Last November, South Dakota voters overwhelmingly passed a 36% rate cap on short-term loans. Dollar Loan Center Founder and CEO Chuck Brennan and others in the so-called payday loan industry said the cap would kill short-term lending in the state.
Shortly after the vote, Brennan closed his Dollar Loan Center locations across the state. Now, two are open again.
Brennan talked with KELOLAND News on the record by phone, but asked us to not record the conversation. Local businessman Steve Hildebrand, a prominent opponent of the payday loan industry, wasn’t shy about his thoughts on the latest development from Dollar Loan Center
“Chuck Brennan exited the state in a huff, pouted his way across the border to his multi-million-dollar home in California after he lost the payday lending. Now he wants to come back,” Hildebrand, chairman for South Dakotans for Responsible Lending, said.
Hildebrand helped lead the charge to get the 36% rate cap to the voters. He didn’t know about Brennan’s move back into South Dakota until we told him about it today.
“They don’t have our support,” Hildebrand said. “These multi-millionaires who have made all of their money on the backs of low-income people aren’t to be trusted,”
Brennan describes the four new loans now available from Dollar Loan Center as a “pilot program,” which he calls “a very simple, limited, one-week, short-term loan.”
The Dollar Loan Center on West Tenth Street in central Sioux Falls is one of two spots in South Dakota where you can get one of these loans. The other is in Rapid City.

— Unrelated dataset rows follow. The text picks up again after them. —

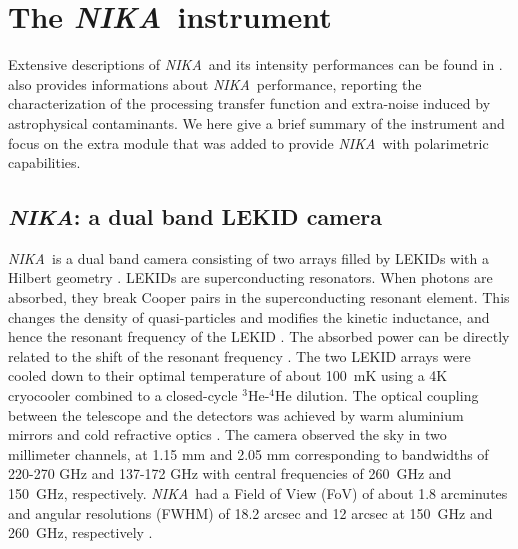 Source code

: \documentclass[twocolumn, traditabstract]{aa}
\newcommand{\nika}{{\it NIKA}}
\begin{document}
\section{The \nika\ instrument}
\label{nika instrument}
Extensive descriptions of \nika\ and its intensity performances can be found
in \cite{adam2014,catalano2014, monfardini2010, monfardini2011, Calvo2013}.
\cite{adam2015,adam2016} also provides informations about \nika\ performance, reporting the characterization of the processing transfer function and extra-noise induced by astrophysical contaminants. 
We here give a brief summary of the instrument and focus on the extra module that was added to
provide \nika\ with polarimetric capabilities.
\subsection{\nika: a dual band LEKID camera}
 \nika\ is a dual band camera consisting of two arrays filled by LEKIDs with a Hilbert geometry
 \citep{roesch}. LEKIDs are superconducting resonators. When photons are
 absorbed, they break Cooper pairs in the superconducting resonant element. This
 changes the density of quasi-particles and modifies the kinetic inductance, and
 hence the resonant frequency of the LEKID \citep{Doyle2008}. The absorbed power
 can be directly related to the shift of the resonant frequency
 \citep{Calvo2013}. The two LEKID arrays were cooled down to their optimal
 temperature of about 100~mK using a 4K cryocooler combined to a closed-cycle
 $^3$He-$^4$He dilution. The optical coupling between the telescope and the
 detectors was achieved by warm aluminium mirrors and cold refractive optics
 \citep{catalano2014}. The camera observed the sky in two millimeter channels,
 at 1.15 mm and 2.05 mm corresponding to bandwidths of 220-270 GHz and 137-172 GHz
 with central frequencies of 260~GHz and 150~GHz, respectively. \nika\ had a
 Field of View (FoV) of about 1.8 arcminutes and angular resolutions (FWHM) of
 18.2 arcsec and 12 arcsec at 150~GHz and 260~GHz, respectively
 \citep{catalano2014, adam2014}.
\end{document}
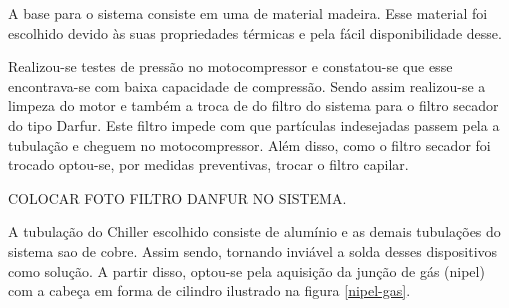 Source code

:                         A base para o sistema consiste em uma de material madeira. Esse material foi
                        escolhido devido às suas propriedades térmicas e pela fácil disponibilidade desse. 
                        
                        Realizou-se testes de pressão no motocompressor e constatou-se que esse encontrava-se
                        com baixa capacidade de compressão. Sendo assim realizou-se a limpeza do motor e
                        também a troca de do filtro do sistema para o filtro secador do tipo Darfur.
                        Este filtro impede com que partículas indesejadas passem pela a tubulação e cheguem
                        no motocompressor. Além disso, como o filtro secador foi trocado optou-se, por medidas
                        preventivas, trocar o filtro capilar. 

                        COLOCAR FOTO FILTRO DANFUR NO SISTEMA. 

                        A tubulação do Chiller escolhido consiste de alumínio e as demais tubulações do
                        sistema sao de cobre. Assim sendo, tornando inviável a solda desses dispositivos como
                        solução. A partir disso, optou-se pela aquisição da junção de gás (nipel)
                        com a cabeça em forma de cilindro ilustrado na figura \ref{nipel-gas}.
                        
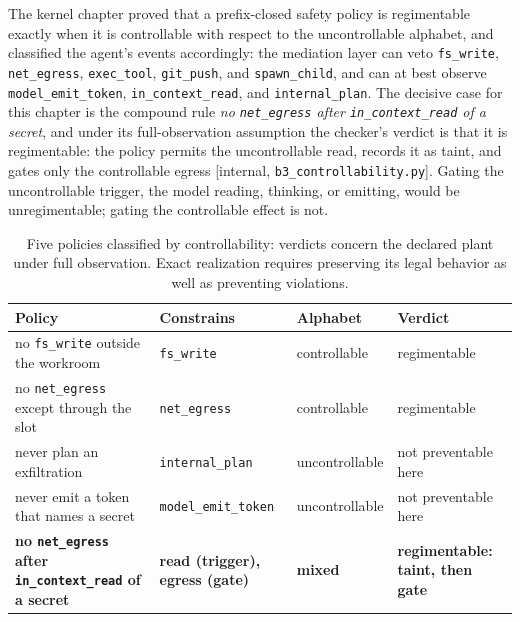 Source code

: \documentclass[11pt,a4paper]{article}
\theoremstyle{definition}
\begin{document}
{\sloppy The kernel chapter proved that a prefix-closed safety policy is regimentable
exactly when it is controllable with respect to the uncontrollable alphabet,
and classified the agent's events accordingly: the mediation layer can veto
\texttt{fs\_write}, \texttt{net\_egress}, \texttt{exec\_tool},
\texttt{git\_push}, and \texttt{spawn\_child}, and can at best observe
\texttt{model\_emit\_token}, \texttt{in\_context\_read}, and
\texttt{internal\_plan}. The decisive case for this chapter is the compound
rule \emph{no \texttt{net\_egress} after \texttt{in\_context\_read} of a
secret}, and under its full-observation assumption the checker's verdict is that it is regimentable: the policy
permits the uncontrollable read, records it as taint, and gates only the
controllable egress [internal, \texttt{b3\_controllability.py}]. Gating the
uncontrollable trigger, the model reading, thinking, or emitting, would be
unregimentable; gating the controllable effect is not.\par}

\begin{table}[H]\centering\footnotesize
\caption{Five policies classified by controllability: verdicts concern the declared plant under full observation. Exact realization requires preserving its legal behavior as well as preventing violations.}
\label{tab:sealed-policy-classification}
\begin{tabularx}{\textwidth}{@{}>{\raggedright\arraybackslash}X >{\raggedright\arraybackslash}p{2.1cm} >{\raggedright\arraybackslash}p{2.3cm} >{\raggedright\arraybackslash}p{2.1cm}@{}}
\toprule
Policy & Constrains & Alphabet & Verdict \\
\midrule
no \texttt{fs\_write} outside the workroom & \texttt{fs\_write} & controllable & regimentable \\
no \texttt{net\_egress} except through the slot & \texttt{net\_egress} & controllable & regimentable \\
never plan an exfiltration & \texttt{internal\_plan} & uncontrollable & not preventable here \\
never emit a token that names a secret & \texttt{model\_emit\_token} & uncontrollable & not preventable here \\
\textbf{no \texttt{net\_\allowbreak egress} after \texttt{in\_\allowbreak context\_\allowbreak read} of a secret} & \textbf{read (trigger), egress (gate)} & \textbf{mixed} & \textbf{regimentable: taint, then gate} \\
\bottomrule
\end{tabularx}
\end{table}
\end{document}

$250, $500, $750, and $1,000 loans are available at the two locations and online. The APR, or annual percentage rate, for all four loans is less than 36%, keeping it within state law.
Dollar Loan Center’s website says that loans have to be paid off in seven days, or a “late fee” will apply. That fee ranges from $25 to $70 each week that the loan isn’t paid off.
“We’re going to look into these very hard,” Hildebrand said. “If legislation is something that is necessary, once we take a look to make sure that they are as harmful as we suspect they’re going to be, then we’ll take a look at that.”
Brennan tells KELOLAND News he doesn’t know how long his Dollar Loan Center “pilot program” will last.